Il l’écrivit à Berlin même, vers le mois de juillet 1786. L’ouvrage de Mirabeau sur Moïse Mendelssohn et sur la Réforme politique des Juifs, qui deviendra le programme de l’Assemblée constituante sur la question juive, n’est qu’un résumé éloquent du livre de Dohm, précédé d’une biographie fort élogieuse de celui que les Allemands appellent « le Platon de Berlin ».

C’est à Mendelssohn, comme à un autre Moïse, que se rattache aujourd’hui tout ce qui, dans le monde judaïque, a la prétention de penser et de philosopher ; et c’est à sa suite que le judaïsme, abandonnant les traditions purement mosaïques et même les errements du Talmud, s’est jeté tête baissée dans le philosophisme rationaliste, sauf à donner dans toutes les erreurs qu’engendre la raison livrée à elle-même, sans boussole surnaturelle.

On peut appeler Mendelssohn le Luther du judaïsme.

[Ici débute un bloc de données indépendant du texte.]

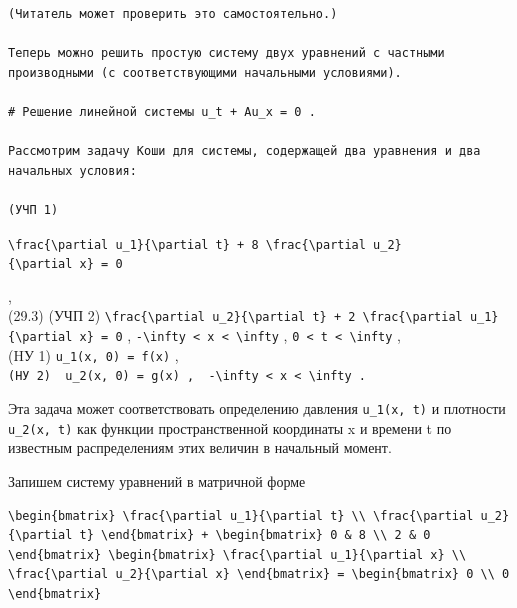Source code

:\documentclass[
  ukrainian,
]{article}
\begin{document}
\begin{verbatim}
(Читатель может проверить это самостоятельно.)

Теперь можно решить простую систему двух уравнений с частными производными (с соответствующими начальными условиями).

# Решение линейной системы u_t + Au_x = 0 .

Рассмотрим задачу Коши для системы, содержащей два уравнения и два начальных условия:

(УЧП 1)
\end{verbatim}

\texttt{\textbackslash{}frac\{\textbackslash{}partial\ u\_1\}\{\textbackslash{}partial\ t\}\ +\ 8\ \textbackslash{}frac\{\textbackslash{}partial\ u\_2\}\{\textbackslash{}partial\ x\}\ =\ 0}

,\\
(29.3) (УЧП 2)
\texttt{\textbackslash{}frac\{\textbackslash{}partial\ u\_2\}\{\textbackslash{}partial\ t\}\ +\ 2\ \textbackslash{}frac\{\textbackslash{}partial\ u\_1\}\{\textbackslash{}partial\ x\}\ =\ 0}
,
\texttt{-\textbackslash{}infty\ \textless{}\ x\ \textless{}\ \textbackslash{}infty}
, \texttt{0\ \textless{}\ t\ \textless{}\ \textbackslash{}infty} ,\\
(HУ 1) \texttt{u\_1(x,\ 0)\ =\ f(x)} ,\\
\texttt{(HУ\ 2)\ \ \textquotesingle{}u\_2(x,\ 0)\ =\ g(x)\textquotesingle{}\ ,\ \ \textquotesingle{}-\textbackslash{}infty\ \textless{}\ x\ \textless{}\ \textbackslash{}infty\textquotesingle{}\ .}

Эта задача может соответствовать определению давления
\texttt{u\_1(x,\ t)} и плотности \texttt{u\_2(x,\ t)} как функции
пространственной координаты x и времени t по известным распределениям
этих величин в начальный момент.

Запишем систему уравнений в матричной форме

\begin{verbatim}
\begin{bmatrix} \frac{\partial u_1}{\partial t} \\ \frac{\partial u_2}{\partial t} \end{bmatrix} + \begin{bmatrix} 0 & 8 \\ 2 & 0 \end{bmatrix} \begin{bmatrix} \frac{\partial u_1}{\partial x} \\ \frac{\partial u_2}{\partial x} \end{bmatrix} = \begin{bmatrix} 0 \\ 0 \end{bmatrix}
\end{verbatim}
\end{document}
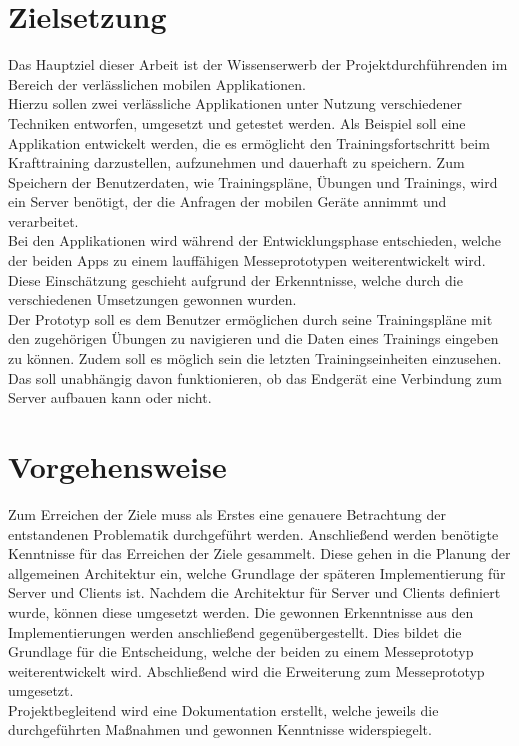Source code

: \section{Zielsetzung}
\label{sec:zielsetzung}
Das Hauptziel dieser Arbeit ist der Wissenserwerb der Projektdurchführenden im Bereich der verlässlichen mobilen Applikationen. \\
Hierzu sollen zwei verlässliche Applikationen unter Nutzung verschiedener Techniken entworfen, umgesetzt und getestet werden. Als Beispiel soll eine Applikation entwickelt werden, die es ermöglicht den Trainingsfortschritt beim Krafttraining darzustellen, aufzunehmen und dauerhaft zu speichern. Zum Speichern der Benutzerdaten, wie Trainingspläne, Übungen und Trainings, wird ein Server benötigt, der die Anfragen der mobilen Geräte annimmt und verarbeitet.\\
Bei den Applikationen wird während der Entwicklungsphase entschieden, welche der beiden Apps zu einem lauffähigen Messeprototypen weiterentwickelt wird. Diese Einschätzung geschieht aufgrund der Erkenntnisse, welche durch die verschiedenen Umsetzungen gewonnen wurden.\\
Der Prototyp soll es dem Benutzer ermöglichen durch seine Trainingspläne mit den zugehörigen Übungen zu navigieren und die Daten eines Trainings eingeben zu können. Zudem soll es möglich sein die letzten Trainingseinheiten einzusehen. Das soll unabhängig davon funktionieren, ob das Endgerät eine Verbindung zum Server aufbauen kann oder nicht.
\section{Vorgehensweise}
\label{sec:vorgehensweise}
Zum Erreichen der Ziele muss als Erstes eine genauere Betrachtung der entstandenen Problematik durchgeführt werden. Anschließend werden benötigte Kenntnisse für das Erreichen der Ziele gesammelt. Diese gehen in die Planung der allgemeinen Architektur ein, welche Grundlage der späteren Implementierung für Server und Clients ist. Nachdem die Architektur für Server und Clients definiert wurde, können diese umgesetzt werden. Die gewonnen Erkenntnisse aus den Implementierungen werden anschließend gegenübergestellt. Dies bildet die Grundlage für die Entscheidung, welche der beiden zu einem Messeprototyp weiterentwickelt wird. Abschließend wird die Erweiterung zum Messeprototyp umgesetzt.\\
Projektbegleitend wird eine Dokumentation erstellt, welche jeweils die durchgeführten Maßnahmen und gewonnen Kenntnisse widerspiegelt.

Pendant que son maitre et ami Lessing, autre chef haut-maçon, combattait à outrance le christianisme à l’aide du judaïsme, Mendelssohn renouvelait le judaïsme et le bouleversait de fond en comble ; il le réduisait à n’être plus qu’un pauvre et misérable déisme, auquel, malgré tous ses efforts et tout son talent, il ne parvenait pas à prêter l’éclat et le charme de Platon. Cette prétendue renaissance du judaïsme, comme religion, ne fut en réalité que le signal de son irrémédiable décadence[1]. Elle n’attendit pas du reste bien longtemps pour porter ses fruits ; cette jeunesse allemande, enthousiaste de Lessing et de Mendelssohn devint, après la mort de ce dernier, téméraire ou licencieuse, et se confondit avec celle où se recrutèrent les sociétés secrètes, sous le nom de « Cercle avancé » de Berlin. Le mendelsohnisme eut le sort du salon de la belle Henriette de Lemos. Comme le reconnait un autre historien des israélites, Théodore Reinach, « le Décalogue lui-même fut relégué au magasin des antiques avec le bagage des vertus traditionnelles qu’il incarnait. »

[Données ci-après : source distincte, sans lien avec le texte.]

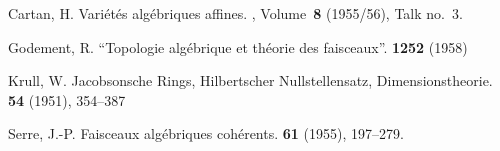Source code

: \documentclass{article}
\begin{document}
\nocite{*}
\begin{thebibliography}{10}

  {\sc Cartan, H.}
  \newblock Vari\'{e}t\'{e}s alg\'{e}briques affines.
  , Volume~\textbf{8} (1955/56), Talk no.~3.

  {\sc Godement, R.}
  \newblock ``Topologie alg\'{e}brique et th\'{e}orie des faisceaux''.
   \textbf{1252} (1958)

  {\sc Krull, W.}
  \newblock Jacobsonsche Rings, Hilbertscher Nullstellensatz, Dimensionstheorie.
   \textbf{54} (1951), 354--387

  {\sc Serre, J.-P.}
  \newblock Faisceaux alg\'{e}briques coh\'{e}rents.
   \textbf{61} (1955), 197--279.

\end{thebibliography}
\end{document}
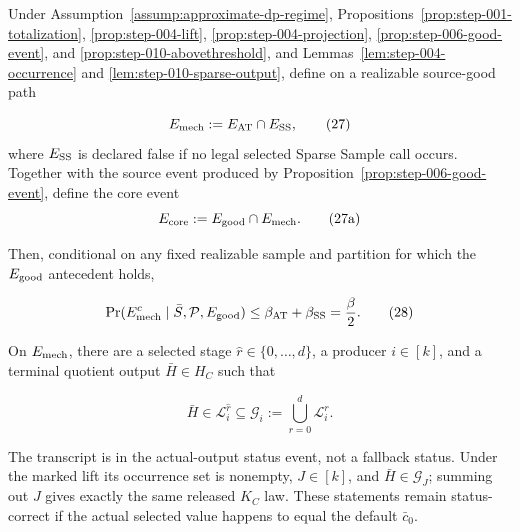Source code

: \begin{proposition}\label{prop:step-010-mechanism-good}
Under Assumption~\ref{assump:approximate-dp-regime}, 
Propositions~\ref{prop:step-001-totalization},
\ref{prop:step-004-lift}, \ref{prop:step-004-projection},
\ref{prop:step-006-good-event}, and
\ref{prop:step-010-abovethreshold}, and
Lemmas~\ref{lem:step-004-occurrence} and
\ref{lem:step-010-sparse-output}, define on a realizable source-good path

\[
 E_{\rm mech}:=E_{\rm AT}\cap E_{\rm SS},
 \tag{27}
\]
where \(E_{\rm SS}\) is declared false if no legal selected Sparse Sample
call occurs. Together with the source event produced by
Proposition~\ref{prop:step-006-good-event}, define the core event
\[
E_{\rm core}:=E_{\rm good}\cap E_{\rm mech}.
\tag{27a}
\]

Then, conditional on any fixed realizable sample and partition for which the
\(E_{\rm good}\) antecedent holds,

\[
 \Pr(E_{\rm mech}^c\mid\bar S,\mathcal P,E_{\rm good})
 \leq\beta_{\rm AT}+\beta_{\rm SS}
 =\frac{\beta}{2}.
 \tag{28}
\]

On \(E_{\rm mech}\), there are a selected stage
\(\widehat r\in\{0,\ldots,d\}\), a producer \(i\in[k]\), and a terminal
quotient output \(\bar H\in H_C\) such that

\[
 \bar H\in\mathcal L_i^{\widehat r}
 \subseteq\mathcal G_i
 :=\bigcup_{r=0}^d\mathcal L_i^r.
 \tag{29}
\]

The transcript is in the actual-output status event, not a
fallback status. Under the marked lift its occurrence set is nonempty,
\(J\in[k]\), and \(\bar H\in\mathcal G_J\); summing out \(J\) gives exactly
the same released \(K_C\) law. These statements remain status-correct if
the actual selected value happens to equal the default \(\bar c_0\).


\end{proposition}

Mirabeau savait bien ce qu’il faisait en ajoutant cet élément de corruption et de dissolution à tous les autres qui fermentaient en lui et autour de lui ; les juifs étaient un atout de plus dans son jeu contre l’Église et la vieille société chrétienne.

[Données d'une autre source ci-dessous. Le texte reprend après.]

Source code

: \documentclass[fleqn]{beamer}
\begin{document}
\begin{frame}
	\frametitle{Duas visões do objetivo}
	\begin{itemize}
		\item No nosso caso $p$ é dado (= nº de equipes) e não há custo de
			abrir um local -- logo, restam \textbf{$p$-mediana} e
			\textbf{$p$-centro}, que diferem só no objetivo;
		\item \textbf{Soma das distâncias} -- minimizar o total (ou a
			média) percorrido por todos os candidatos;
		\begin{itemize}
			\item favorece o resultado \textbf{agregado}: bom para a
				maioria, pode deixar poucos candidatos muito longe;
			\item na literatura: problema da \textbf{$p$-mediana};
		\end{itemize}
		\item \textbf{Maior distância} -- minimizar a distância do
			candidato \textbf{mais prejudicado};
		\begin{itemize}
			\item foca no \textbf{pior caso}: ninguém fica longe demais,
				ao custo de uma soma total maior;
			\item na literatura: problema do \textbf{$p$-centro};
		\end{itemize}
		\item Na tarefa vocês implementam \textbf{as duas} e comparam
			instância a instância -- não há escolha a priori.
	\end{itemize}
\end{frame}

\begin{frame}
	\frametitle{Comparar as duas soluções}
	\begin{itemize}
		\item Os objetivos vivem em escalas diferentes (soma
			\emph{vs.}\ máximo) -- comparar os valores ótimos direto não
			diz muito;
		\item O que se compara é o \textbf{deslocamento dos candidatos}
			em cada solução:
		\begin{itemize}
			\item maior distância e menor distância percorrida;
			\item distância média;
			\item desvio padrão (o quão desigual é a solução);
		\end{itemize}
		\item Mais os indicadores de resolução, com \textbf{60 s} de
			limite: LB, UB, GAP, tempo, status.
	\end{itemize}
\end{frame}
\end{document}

En attendant le verdict définitif des grandes assises révolutionnaires, la franc-maçonnerie, s’associant à l’idée de Lessing, de Mendelssonn, de Dohm et de Mirabeau, fit tout ce qu’elle put pour donner aux juifs dans la société une situation dont ils ne pouvaient manquer de profiter au préjudice des

  1. Les innovations dogmatiques de Mendelssohn avaient été déjà mises en vogue dans le judaïsme par l’enseignement de Maïmonide, dont le Guide des Egarés scandalisa les juifs orthodoxes, au point qu’un rabbin, Rabbi Echalem, de Montpellier, le fit brûler publiquement.